Les événements prévus sur ce salon organisé par l’association Coup de soleil sont largement influencés par l’actualité. « Les élections présidentielles à venir et les violences au Moyen-Orient, qui ont des répercussions tant en France qu’en Afrique du Nord, sont des sujets présents cette années », confirme Georges Morin, président de Coup de Soleil.

Pour parler de ces sujets, des tables-rondes sont organisées avec de grands noms, comme le chercheur algérien Kader Abderrahim, ou le duo d’intellectuels égyptiens Mahmoud Hussein.

Magyd Cherfi, Olfa Youssef et Rachid Benzine

Des discussions plus légères sont également au programme du salon. Ainsi, celle sur la bande-dessinée en Algérie, en présence de l’historien Benjamin Stora et de l’illustrateur Racim Benyahia. Un thème dont on imagine qu’il est cher à Georges Morin : le logo historique du Maghreb des Livres n’est il pas l’oeuvre du fameux bédéiste Slim ?

Les lecteurs peuvent aussi rencontrer de nombreux auteurs en parallèle des tables-rondes et autres débats, parmi lesquels Magyd Cherfi, charismatique leader du groupe de musique Zebda et auteur de Ma part de Gaulois (Actes Sud, 2016), Olfa Youssef, universitaire tunisienne, auteur de Sept controverses en Islam : parlons-en (Elyzad, 2016), ou encore l’islamologue marocain Rachid Benzine qui publiait fin 2016 un livre sur la violence religieuse, Nour, pourquoi n’ai-je rien vu venir ? (Seuil).
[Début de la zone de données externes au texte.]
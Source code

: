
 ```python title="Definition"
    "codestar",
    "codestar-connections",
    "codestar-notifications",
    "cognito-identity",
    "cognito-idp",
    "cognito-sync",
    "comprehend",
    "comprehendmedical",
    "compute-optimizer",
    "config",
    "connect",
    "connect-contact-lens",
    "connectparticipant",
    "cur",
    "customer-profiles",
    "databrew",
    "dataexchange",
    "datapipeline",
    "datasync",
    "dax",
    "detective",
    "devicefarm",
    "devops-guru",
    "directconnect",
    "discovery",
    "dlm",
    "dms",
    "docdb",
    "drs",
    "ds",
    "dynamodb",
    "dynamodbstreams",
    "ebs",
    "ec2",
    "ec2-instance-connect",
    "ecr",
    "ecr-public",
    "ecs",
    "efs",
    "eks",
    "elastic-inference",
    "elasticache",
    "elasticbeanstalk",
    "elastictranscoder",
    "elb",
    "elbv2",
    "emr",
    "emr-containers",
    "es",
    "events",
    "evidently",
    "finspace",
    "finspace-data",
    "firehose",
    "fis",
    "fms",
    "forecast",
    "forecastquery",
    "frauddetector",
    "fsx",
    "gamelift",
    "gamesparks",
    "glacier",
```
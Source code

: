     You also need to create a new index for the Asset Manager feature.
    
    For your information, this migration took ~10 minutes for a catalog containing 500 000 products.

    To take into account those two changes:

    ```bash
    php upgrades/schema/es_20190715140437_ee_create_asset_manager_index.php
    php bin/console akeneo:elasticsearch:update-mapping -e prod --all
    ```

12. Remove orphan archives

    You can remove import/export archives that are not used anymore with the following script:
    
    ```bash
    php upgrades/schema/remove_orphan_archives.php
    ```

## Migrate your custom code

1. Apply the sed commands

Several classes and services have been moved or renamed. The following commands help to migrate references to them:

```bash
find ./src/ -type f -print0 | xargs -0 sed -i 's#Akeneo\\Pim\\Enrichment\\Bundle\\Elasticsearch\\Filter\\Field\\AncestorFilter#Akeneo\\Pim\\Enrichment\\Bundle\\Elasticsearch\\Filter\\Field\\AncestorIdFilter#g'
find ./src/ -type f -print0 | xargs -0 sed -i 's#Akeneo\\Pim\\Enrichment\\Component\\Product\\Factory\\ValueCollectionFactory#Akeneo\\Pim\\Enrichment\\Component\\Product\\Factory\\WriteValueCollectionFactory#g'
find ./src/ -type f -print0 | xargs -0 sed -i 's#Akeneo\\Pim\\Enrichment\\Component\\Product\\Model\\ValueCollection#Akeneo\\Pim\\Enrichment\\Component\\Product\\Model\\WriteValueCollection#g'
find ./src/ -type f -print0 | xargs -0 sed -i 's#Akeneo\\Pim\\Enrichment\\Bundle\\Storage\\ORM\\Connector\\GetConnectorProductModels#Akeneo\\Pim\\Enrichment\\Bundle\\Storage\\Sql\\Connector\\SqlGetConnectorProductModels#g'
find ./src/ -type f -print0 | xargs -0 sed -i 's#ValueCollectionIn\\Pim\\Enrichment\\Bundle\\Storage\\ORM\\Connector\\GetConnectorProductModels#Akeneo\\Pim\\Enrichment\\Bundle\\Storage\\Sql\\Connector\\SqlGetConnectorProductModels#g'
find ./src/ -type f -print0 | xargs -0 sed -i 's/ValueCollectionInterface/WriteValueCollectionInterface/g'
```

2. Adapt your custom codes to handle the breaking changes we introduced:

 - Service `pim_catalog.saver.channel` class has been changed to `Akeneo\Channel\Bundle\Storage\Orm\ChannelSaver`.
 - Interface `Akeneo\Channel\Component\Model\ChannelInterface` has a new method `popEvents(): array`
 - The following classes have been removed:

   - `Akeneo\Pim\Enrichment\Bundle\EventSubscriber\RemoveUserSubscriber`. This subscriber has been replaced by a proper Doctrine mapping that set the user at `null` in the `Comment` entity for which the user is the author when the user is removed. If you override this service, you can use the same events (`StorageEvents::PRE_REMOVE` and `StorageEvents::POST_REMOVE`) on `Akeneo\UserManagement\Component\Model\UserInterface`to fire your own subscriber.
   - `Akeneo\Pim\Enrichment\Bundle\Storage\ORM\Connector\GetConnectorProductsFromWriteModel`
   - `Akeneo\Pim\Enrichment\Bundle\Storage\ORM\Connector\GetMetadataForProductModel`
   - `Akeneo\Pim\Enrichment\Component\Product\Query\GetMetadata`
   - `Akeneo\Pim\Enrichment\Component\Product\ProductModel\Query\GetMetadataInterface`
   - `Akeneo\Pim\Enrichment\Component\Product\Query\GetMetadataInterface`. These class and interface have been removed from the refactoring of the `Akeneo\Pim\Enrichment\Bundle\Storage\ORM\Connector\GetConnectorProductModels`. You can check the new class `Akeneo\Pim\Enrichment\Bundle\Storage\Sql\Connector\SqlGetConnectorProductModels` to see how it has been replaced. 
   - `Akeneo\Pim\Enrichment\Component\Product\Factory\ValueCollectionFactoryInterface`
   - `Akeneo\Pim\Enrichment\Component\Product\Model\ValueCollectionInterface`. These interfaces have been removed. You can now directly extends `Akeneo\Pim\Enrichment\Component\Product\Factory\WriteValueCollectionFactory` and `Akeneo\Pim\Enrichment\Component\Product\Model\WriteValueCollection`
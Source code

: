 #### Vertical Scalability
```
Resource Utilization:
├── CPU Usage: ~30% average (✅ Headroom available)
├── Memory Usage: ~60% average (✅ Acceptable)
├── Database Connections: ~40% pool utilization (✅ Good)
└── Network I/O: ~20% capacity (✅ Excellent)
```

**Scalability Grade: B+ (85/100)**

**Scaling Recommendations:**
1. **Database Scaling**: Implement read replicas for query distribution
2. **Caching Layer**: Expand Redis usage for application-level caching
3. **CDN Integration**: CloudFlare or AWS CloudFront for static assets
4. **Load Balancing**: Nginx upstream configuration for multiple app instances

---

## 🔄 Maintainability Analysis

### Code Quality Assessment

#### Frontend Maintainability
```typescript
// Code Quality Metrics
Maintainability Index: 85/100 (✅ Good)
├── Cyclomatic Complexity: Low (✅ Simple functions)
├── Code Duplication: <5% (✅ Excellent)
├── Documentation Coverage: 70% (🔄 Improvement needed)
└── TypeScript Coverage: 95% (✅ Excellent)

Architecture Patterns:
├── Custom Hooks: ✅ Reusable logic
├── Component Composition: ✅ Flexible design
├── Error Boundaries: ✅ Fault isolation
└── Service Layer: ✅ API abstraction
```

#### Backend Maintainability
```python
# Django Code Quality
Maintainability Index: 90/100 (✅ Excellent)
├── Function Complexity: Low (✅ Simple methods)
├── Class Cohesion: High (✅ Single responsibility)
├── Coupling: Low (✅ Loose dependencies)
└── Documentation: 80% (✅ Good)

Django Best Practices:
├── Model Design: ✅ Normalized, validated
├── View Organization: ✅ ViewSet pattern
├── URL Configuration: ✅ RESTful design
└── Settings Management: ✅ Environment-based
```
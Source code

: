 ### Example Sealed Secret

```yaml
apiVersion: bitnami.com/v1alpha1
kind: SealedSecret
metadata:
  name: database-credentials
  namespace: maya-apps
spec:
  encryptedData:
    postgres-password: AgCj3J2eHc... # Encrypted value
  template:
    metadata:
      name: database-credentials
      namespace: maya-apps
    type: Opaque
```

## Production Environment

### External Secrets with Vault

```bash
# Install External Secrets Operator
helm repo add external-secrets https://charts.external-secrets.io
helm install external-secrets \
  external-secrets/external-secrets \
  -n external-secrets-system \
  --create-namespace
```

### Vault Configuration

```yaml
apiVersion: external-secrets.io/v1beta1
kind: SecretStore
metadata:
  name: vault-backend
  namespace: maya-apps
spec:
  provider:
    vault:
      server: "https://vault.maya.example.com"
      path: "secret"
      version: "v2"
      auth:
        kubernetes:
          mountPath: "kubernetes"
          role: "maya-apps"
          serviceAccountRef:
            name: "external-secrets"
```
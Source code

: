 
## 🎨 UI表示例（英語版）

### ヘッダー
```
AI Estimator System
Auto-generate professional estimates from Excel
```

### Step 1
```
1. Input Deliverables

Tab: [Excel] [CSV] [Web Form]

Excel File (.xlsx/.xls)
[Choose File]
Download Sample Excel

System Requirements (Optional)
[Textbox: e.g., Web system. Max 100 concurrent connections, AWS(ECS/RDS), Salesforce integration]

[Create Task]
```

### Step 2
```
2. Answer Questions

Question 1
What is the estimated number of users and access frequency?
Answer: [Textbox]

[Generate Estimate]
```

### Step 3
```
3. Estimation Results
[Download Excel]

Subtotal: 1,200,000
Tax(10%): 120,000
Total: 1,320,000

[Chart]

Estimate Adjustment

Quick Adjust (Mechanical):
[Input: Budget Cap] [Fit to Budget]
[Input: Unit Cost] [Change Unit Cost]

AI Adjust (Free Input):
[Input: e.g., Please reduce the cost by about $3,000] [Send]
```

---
Le salon est enfin l’occasion de rendre hommage à deux noms majeurs de la vie intellectuelle maghrébine contemporaine, récemment disparus : Malek Chebel et Fatima Mernissi. Le premier, décédé en novembre 2016 était un anthropologue de l’islam algérien, vulgarisateur populaire. La seconde, sociologue marocaine, morte en novembre 2015, fut l’une des premières à opérer une relecture des textes religieux musulmans avec un prisme féminin et féministe assumé.